### Exercise instructions
Report how many lines of the material below contain the string "BuiltInTok". The reply is that number and no more.

### Source material
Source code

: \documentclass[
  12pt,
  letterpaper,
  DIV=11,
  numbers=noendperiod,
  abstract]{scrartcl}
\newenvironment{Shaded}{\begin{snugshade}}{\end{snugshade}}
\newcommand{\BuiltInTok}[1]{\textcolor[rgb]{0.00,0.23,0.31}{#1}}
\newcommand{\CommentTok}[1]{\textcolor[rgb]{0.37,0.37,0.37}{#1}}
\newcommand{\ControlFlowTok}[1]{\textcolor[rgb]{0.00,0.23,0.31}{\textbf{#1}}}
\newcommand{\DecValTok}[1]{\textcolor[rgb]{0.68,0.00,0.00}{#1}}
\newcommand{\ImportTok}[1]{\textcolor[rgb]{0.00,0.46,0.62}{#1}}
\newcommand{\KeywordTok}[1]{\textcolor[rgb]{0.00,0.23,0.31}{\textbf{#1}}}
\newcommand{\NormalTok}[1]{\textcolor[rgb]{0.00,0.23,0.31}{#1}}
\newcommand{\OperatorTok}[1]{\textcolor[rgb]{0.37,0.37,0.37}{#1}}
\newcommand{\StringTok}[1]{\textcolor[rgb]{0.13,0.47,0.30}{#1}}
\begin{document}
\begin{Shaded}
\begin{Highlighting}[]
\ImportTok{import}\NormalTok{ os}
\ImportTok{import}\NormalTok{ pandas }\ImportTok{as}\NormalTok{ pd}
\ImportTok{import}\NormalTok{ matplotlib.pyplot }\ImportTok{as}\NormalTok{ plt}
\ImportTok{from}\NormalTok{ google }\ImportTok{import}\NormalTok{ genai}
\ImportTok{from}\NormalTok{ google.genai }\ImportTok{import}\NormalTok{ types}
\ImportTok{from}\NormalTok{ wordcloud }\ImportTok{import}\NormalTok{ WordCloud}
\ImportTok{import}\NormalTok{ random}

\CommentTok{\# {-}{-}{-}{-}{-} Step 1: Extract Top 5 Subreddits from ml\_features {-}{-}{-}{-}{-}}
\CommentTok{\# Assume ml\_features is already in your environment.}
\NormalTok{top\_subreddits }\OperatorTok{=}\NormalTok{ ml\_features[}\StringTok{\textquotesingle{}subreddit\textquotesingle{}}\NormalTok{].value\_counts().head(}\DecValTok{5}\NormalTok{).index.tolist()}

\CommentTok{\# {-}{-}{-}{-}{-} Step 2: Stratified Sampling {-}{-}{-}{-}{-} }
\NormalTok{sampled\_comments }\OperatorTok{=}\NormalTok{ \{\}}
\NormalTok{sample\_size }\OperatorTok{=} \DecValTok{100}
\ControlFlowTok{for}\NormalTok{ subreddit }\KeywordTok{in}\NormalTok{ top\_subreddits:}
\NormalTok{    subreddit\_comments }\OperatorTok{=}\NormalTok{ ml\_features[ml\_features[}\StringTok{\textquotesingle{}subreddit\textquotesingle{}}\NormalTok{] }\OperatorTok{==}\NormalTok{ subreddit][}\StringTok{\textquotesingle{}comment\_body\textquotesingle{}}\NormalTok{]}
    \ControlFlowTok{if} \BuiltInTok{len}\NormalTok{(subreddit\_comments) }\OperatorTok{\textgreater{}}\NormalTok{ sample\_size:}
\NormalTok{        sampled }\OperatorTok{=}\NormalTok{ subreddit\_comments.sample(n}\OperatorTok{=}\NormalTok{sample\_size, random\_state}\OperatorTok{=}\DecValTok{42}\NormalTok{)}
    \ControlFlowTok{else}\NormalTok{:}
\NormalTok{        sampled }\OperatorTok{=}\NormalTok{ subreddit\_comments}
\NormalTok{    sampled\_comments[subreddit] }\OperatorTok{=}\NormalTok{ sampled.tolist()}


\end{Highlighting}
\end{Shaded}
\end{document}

### Worked solution
2